Your assignment: Go through the entries below and collect each line with the string "imgs" in it.

Plain-text document sources:

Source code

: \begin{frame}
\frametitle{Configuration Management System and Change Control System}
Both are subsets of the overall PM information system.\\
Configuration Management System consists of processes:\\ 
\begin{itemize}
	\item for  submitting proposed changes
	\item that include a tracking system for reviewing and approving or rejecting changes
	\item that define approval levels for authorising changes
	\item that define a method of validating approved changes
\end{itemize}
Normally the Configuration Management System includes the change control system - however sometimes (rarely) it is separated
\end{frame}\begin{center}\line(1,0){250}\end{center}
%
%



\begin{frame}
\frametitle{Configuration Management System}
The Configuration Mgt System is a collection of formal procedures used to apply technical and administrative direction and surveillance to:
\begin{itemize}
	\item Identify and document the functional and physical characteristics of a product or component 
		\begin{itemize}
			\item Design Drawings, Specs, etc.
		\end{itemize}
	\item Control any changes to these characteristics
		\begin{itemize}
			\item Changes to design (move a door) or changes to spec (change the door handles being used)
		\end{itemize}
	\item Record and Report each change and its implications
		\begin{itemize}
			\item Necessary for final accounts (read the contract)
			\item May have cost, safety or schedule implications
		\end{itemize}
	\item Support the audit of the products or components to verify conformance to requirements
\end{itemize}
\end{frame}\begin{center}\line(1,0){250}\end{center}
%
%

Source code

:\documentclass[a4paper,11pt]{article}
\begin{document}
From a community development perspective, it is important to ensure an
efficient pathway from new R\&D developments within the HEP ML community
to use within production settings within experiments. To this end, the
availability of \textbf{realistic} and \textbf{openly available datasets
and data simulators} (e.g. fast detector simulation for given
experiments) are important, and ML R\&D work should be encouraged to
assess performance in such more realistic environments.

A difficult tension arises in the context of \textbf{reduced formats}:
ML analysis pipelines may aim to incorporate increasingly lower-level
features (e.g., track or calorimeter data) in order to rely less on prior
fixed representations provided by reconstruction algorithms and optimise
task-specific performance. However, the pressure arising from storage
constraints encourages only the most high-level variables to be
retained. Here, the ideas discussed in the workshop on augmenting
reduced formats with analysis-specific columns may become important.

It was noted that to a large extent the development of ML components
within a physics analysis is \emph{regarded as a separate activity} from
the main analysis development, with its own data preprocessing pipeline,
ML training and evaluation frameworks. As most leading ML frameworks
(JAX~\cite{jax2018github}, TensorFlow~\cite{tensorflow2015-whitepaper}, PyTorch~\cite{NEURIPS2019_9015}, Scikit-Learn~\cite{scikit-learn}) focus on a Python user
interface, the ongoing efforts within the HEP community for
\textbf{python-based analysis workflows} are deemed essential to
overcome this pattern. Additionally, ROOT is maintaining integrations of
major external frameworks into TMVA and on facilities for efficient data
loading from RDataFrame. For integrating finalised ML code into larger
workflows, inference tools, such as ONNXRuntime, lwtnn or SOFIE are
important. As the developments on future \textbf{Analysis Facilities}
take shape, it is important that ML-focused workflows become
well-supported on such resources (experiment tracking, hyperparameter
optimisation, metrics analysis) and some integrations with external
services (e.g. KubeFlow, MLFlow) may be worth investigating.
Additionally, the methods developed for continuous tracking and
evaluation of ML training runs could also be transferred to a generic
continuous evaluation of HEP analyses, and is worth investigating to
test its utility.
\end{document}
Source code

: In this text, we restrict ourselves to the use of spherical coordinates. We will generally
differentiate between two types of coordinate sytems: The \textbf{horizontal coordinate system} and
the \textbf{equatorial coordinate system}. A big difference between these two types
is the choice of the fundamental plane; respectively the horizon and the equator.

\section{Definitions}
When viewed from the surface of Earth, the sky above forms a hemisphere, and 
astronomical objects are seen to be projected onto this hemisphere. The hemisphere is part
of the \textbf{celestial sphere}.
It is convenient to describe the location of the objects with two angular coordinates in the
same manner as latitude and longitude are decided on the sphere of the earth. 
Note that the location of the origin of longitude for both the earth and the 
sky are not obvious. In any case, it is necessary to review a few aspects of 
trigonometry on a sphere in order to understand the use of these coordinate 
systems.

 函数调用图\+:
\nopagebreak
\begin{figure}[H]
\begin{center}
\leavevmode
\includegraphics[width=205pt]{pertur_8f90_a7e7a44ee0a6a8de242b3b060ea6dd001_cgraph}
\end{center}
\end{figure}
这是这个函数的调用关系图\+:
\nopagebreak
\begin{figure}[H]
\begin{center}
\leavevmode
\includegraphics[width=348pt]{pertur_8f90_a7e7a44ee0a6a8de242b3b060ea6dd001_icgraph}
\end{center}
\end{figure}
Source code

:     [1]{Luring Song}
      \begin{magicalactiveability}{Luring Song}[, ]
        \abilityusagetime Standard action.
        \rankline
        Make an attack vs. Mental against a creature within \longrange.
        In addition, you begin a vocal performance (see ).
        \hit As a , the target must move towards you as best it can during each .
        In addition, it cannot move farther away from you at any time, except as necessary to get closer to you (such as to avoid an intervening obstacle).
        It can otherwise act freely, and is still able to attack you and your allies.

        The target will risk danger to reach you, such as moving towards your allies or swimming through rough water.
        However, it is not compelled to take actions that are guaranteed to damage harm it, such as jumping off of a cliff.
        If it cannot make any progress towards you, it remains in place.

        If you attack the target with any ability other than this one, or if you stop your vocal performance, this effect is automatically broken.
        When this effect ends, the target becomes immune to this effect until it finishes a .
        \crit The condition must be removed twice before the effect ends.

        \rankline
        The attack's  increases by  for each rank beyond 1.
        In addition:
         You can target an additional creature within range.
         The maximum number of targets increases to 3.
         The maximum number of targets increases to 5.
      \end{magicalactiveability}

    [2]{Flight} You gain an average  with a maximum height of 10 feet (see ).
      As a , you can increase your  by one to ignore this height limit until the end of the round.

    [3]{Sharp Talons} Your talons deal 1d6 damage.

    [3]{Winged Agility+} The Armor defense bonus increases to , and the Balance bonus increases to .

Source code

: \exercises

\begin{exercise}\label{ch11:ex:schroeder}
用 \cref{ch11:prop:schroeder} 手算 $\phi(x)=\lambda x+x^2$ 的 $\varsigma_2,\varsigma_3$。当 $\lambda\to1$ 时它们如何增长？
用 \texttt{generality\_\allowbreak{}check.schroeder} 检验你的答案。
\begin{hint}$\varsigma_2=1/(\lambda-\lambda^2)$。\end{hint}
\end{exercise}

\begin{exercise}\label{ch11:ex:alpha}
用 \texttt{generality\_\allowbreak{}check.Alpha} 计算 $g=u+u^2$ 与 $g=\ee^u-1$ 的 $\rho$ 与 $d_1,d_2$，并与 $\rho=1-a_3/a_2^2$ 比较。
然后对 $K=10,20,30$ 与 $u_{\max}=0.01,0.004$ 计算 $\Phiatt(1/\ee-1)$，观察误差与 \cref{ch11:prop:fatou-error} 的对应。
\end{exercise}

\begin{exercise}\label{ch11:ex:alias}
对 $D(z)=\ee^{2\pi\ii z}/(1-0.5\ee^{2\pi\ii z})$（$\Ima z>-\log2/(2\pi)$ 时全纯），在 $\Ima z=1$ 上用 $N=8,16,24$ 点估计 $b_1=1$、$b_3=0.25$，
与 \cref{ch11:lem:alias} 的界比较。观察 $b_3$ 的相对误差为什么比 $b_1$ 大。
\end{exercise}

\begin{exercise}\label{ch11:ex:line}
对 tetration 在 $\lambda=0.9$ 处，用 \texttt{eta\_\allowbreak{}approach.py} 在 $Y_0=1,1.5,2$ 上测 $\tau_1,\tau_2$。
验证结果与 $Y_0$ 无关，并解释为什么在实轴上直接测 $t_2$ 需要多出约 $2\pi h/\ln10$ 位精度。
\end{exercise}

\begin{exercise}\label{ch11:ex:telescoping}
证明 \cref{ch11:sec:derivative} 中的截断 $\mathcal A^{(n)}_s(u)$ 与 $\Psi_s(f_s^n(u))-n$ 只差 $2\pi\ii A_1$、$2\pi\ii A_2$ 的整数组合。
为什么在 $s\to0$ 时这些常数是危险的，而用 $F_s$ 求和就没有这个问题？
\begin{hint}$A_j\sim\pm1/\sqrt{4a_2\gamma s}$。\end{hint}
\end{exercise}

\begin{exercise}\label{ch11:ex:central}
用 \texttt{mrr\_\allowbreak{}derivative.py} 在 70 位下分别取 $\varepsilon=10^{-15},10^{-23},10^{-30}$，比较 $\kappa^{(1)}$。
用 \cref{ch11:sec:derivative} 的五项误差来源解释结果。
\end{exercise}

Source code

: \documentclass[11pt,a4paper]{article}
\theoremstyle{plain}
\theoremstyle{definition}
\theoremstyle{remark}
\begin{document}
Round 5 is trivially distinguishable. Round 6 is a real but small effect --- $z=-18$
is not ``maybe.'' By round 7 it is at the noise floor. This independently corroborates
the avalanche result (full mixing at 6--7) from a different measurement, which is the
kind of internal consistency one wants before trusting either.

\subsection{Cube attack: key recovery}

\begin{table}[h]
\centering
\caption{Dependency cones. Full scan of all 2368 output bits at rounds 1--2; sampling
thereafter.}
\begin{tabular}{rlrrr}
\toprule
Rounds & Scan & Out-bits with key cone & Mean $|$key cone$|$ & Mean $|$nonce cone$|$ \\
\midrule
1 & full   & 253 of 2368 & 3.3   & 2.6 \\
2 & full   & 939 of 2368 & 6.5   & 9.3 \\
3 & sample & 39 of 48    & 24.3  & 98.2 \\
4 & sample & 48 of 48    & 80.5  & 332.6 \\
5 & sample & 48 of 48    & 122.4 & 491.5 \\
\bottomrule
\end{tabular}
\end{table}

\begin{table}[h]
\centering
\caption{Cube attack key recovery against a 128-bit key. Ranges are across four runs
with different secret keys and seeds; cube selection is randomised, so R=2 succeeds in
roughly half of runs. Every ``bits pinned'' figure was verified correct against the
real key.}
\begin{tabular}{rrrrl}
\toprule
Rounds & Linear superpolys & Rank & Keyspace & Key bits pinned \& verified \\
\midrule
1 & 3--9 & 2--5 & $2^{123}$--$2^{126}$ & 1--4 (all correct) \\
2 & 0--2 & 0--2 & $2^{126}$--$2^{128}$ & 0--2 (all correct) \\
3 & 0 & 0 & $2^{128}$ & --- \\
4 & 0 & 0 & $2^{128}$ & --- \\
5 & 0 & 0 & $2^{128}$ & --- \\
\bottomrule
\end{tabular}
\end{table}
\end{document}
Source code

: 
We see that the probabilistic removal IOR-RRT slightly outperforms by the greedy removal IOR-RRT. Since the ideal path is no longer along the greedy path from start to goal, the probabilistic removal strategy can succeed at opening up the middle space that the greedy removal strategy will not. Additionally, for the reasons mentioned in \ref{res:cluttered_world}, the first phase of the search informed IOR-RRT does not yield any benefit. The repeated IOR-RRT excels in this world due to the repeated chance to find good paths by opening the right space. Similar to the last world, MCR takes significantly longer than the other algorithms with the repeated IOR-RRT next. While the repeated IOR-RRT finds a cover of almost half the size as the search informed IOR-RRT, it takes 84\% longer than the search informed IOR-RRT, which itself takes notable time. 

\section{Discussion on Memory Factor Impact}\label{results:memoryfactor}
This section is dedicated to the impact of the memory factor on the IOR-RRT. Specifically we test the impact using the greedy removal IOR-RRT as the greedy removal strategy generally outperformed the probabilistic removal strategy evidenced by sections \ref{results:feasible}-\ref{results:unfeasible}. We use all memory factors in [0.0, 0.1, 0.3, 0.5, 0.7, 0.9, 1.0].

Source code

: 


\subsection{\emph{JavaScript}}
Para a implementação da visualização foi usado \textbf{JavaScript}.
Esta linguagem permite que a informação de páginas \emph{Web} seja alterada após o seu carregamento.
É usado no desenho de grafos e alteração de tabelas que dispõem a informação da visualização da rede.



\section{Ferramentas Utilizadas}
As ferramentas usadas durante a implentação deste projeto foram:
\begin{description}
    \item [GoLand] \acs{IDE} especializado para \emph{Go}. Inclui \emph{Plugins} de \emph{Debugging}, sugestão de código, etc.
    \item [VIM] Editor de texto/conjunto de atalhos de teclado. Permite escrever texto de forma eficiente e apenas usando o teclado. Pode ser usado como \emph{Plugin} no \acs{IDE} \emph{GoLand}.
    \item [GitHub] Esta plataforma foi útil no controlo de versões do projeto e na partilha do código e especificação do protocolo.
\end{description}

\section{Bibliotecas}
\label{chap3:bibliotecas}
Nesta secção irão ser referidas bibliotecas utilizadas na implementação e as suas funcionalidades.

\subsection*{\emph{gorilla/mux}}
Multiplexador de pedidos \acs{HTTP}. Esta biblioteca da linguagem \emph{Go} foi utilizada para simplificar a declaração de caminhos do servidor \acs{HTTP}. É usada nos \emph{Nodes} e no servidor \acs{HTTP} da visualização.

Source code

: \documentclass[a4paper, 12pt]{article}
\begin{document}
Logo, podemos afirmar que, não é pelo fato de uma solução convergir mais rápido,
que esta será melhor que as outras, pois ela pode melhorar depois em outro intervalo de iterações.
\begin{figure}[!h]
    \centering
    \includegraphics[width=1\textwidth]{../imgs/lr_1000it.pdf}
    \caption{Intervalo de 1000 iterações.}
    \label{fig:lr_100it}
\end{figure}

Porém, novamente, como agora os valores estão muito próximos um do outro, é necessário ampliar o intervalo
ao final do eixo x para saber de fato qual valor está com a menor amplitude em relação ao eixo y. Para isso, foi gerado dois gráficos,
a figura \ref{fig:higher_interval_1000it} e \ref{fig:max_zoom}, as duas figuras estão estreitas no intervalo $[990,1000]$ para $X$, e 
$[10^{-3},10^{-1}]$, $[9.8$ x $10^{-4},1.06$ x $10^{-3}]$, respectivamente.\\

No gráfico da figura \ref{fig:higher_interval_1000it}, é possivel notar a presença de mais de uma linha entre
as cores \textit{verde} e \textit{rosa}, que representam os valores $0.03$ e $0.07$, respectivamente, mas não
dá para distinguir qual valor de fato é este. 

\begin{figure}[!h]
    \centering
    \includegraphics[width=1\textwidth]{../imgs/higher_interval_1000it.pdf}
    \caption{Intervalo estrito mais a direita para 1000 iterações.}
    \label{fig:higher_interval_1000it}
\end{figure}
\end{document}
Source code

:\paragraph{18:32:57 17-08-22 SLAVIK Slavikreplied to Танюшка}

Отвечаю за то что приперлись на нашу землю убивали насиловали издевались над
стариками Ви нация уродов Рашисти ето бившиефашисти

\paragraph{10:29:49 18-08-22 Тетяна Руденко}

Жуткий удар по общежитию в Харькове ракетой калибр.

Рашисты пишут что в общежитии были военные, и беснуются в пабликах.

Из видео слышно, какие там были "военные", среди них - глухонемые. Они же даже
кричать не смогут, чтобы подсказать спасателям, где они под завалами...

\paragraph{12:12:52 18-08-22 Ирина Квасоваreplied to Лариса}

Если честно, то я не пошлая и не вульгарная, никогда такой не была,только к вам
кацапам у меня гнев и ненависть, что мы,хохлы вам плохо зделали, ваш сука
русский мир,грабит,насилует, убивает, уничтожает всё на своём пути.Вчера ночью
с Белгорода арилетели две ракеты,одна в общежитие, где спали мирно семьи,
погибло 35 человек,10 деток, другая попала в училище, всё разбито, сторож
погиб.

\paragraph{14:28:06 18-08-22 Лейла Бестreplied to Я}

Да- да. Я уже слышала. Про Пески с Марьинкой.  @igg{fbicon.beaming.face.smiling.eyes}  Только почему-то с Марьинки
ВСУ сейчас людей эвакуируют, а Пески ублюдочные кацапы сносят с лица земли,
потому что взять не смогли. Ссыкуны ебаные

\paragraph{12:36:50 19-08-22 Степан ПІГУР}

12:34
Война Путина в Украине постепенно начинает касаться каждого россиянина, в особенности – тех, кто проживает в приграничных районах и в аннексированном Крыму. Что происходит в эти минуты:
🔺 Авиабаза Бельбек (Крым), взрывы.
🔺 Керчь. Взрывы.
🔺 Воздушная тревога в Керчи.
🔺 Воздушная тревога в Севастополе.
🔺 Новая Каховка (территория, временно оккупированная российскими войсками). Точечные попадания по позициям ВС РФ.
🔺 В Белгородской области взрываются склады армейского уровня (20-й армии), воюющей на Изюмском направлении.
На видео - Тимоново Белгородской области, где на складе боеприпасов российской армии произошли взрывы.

Final answer:
    \includegraphics[width=1\textwidth]{../imgs/lr_1000it.pdf}
    \includegraphics[width=1\textwidth]{../imgs/higher_interval_1000it.pdf}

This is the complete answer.